This project demonstrates a basic neural network for recognizing handwritten digits from the MNIST dataset. It logs training and evaluation metrics to Weights & Biases, providing a hands-on way to understand the fundamentals of AI model training.
- What it is: The script uses the MNIST dataset, a collection of 70,000 grayscale images of handwritten digits (0-9).
- 60,000 images are used for training the model.
- 10,000 images are used for testing the model's performance on unseen data.
- Image Format: Each image is 28x28 pixels. These pixel values are normalized (scaled) to help with the training process.
- Purpose: MNIST is a classic dataset for beginners in image classification due to its simplicity and well-defined task.
The dataset is automatically downloaded by the train.py script if not found locally in a ./data directory.
The model is a feed-forward neural network designed to classify the digit in an input image.
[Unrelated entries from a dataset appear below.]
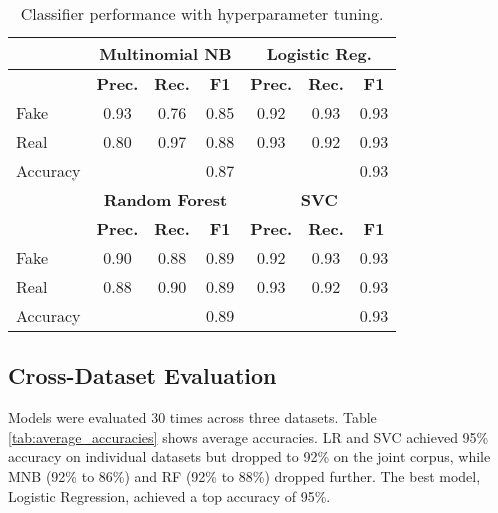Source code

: \documentclass[conference]{IEEEtran}
\begin{document}
\begin{table}[!t]
\caption{Classifier performance with hyperparameter tuning.}
\label{tab:hyperparam_summary}
\begin{center}
\begin{tabular}{|l|ccc|ccc|}
\hline
& \multicolumn{3}{c|}{\textbf{Multinomial NB}} & \multicolumn{3}{c|}{\textbf{Logistic Reg.}} \\
\hline
& \textbf{Prec.} & \textbf{Rec.} & \textbf{F1} & \textbf{Prec.} & \textbf{Rec.} & \textbf{F1} \\
\hline
Fake & 0.93 & 0.76 & 0.85 & 0.92 & 0.93 & 0.93 \\
Real & 0.80 & 0.97 & 0.88 & 0.93 & 0.92 & 0.93 \\
Accuracy & & & 0.87 & & & 0.93 \\
\hline
& \multicolumn{3}{c|}{\textbf{Random Forest}} & \multicolumn{3}{c|}{\textbf{SVC}} \\
\hline
& \textbf{Prec.} & \textbf{Rec.} & \textbf{F1} & \textbf{Prec.} & \textbf{Rec.} & \textbf{F1} \\
\hline
Fake & 0.90 & 0.88 & 0.89 & 0.92 & 0.93 & 0.93 \\
Real & 0.88 & 0.90 & 0.89 & 0.93 & 0.92 & 0.93 \\
Accuracy & & & 0.89 & & & 0.93 \\
\hline
\end{tabular}
\end{center}
\end{table}

\subsection{Cross-Dataset Evaluation}
Models were evaluated 30 times across three datasets. Table \ref{tab:average_accuracies} shows average accuracies. LR and SVC achieved 95\% accuracy on individual datasets but dropped to 92\% on the joint corpus, while MNB (92\% to 86\%) and RF (92\% to 88\%) dropped further. The best model, Logistic Regression, achieved a top accuracy of 95\%.
\end{document}
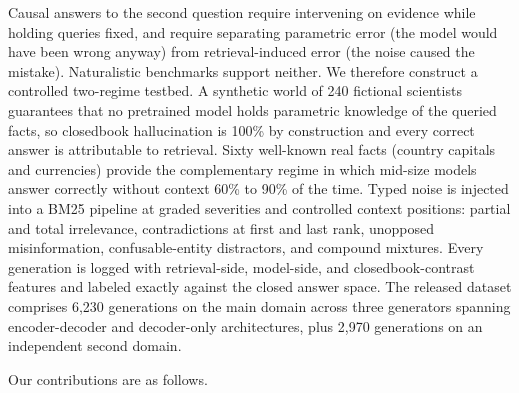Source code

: \documentclass[11pt]{article}
\begin{document}
Causal answers to the second question require intervening on evidence
while holding queries fixed, and require separating parametric error
(the model would have been wrong anyway) from retrieval-induced error
(the noise caused the mistake). Naturalistic benchmarks support
neither. We therefore construct a controlled two-regime testbed. A
synthetic world of 240 fictional scientists guarantees that no
pretrained model holds parametric knowledge of the queried facts, so
closedbook hallucination is 100\% by construction and every correct
answer is attributable to retrieval. Sixty well-known real facts
(country capitals and currencies) provide the complementary regime in
which mid-size models answer correctly without context 60\% to 90\% of
the time. Typed noise is injected into a BM25 pipeline at graded
severities and controlled context positions: partial and total
irrelevance, contradictions at first and last rank, unopposed
misinformation, confusable-entity distractors, and compound mixtures.
Every generation is logged with retrieval-side, model-side, and
closedbook-contrast features and labeled exactly against the closed
answer space. The released dataset comprises 6{,}230 generations on the main
domain across three generators spanning encoder-decoder and
decoder-only architectures, plus 2{,}970 generations on an independent
second domain.

Our contributions are as follows.
\end{document}
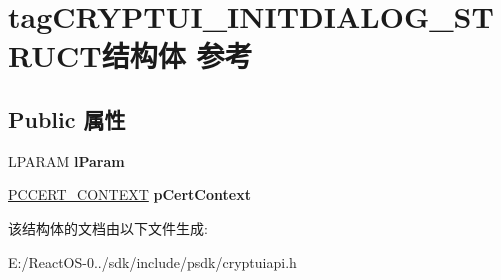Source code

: \hypertarget{structtag_c_r_y_p_t_u_i___i_n_i_t_d_i_a_l_o_g___s_t_r_u_c_t}{}\section{tag\+C\+R\+Y\+P\+T\+U\+I\+\_\+\+I\+N\+I\+T\+D\+I\+A\+L\+O\+G\+\_\+\+S\+T\+R\+U\+C\+T结构体 参考}
\label{structtag_c_r_y_p_t_u_i___i_n_i_t_d_i_a_l_o_g___s_t_r_u_c_t}
\subsection*{Public 属性}
\begin{DoxyCompactItemize}
\item 
\mbox{\label{structtag_c_r_y_p_t_u_i___i_n_i_t_d_i_a_l_o_g___s_t_r_u_c_t_adf87c5aaf1bebc087dc1b1f53a47a70c}} 
L\+P\+A\+R\+AM {\bfseries l\+Param}
\item 
\mbox{\label{structtag_c_r_y_p_t_u_i___i_n_i_t_d_i_a_l_o_g___s_t_r_u_c_t_aa91008ff343a2871332aa63eef99dfee}} 
\hyperlink{struct___c_e_r_t___c_o_n_t_e_x_t}{P\+C\+C\+E\+R\+T\+\_\+\+C\+O\+N\+T\+E\+XT} {\bfseries p\+Cert\+Context}
\end{DoxyCompactItemize}


该结构体的文档由以下文件生成\+:\begin{DoxyCompactItemize}
\item 
E\+:/\+React\+O\+S-\/0../sdk/include/psdk/cryptuiapi.\+h\end{DoxyCompactItemize}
- Input: The model takes a flattened 28x28 pixel image (784 numerical values) as input.
- Architecture:
- Layer 1 (Fully Connected):
nn.Linear(28 * 28, 128)- This layer transforms the 784 input pixel values into 128 intermediate features. It starts to identify basic patterns. - Activation (ReLU):
nn.ReLU()- This function introduces non-linearity, allowing the model to learn more complex relationships by setting negative values to zero. - Layer 2 (Fully Connected):
nn.Linear(128, 10)- This layer takes the 128 features and transforms them into 10 output values.
- Layer 1 (Fully Connected):
- Output: The 10 output values represent the model's confidence scores for each digit (0 through 9). The digit with the highest score is the model's prediction.
The model learns to recognize the visual patterns and features that distinguish one handwritten digit from another.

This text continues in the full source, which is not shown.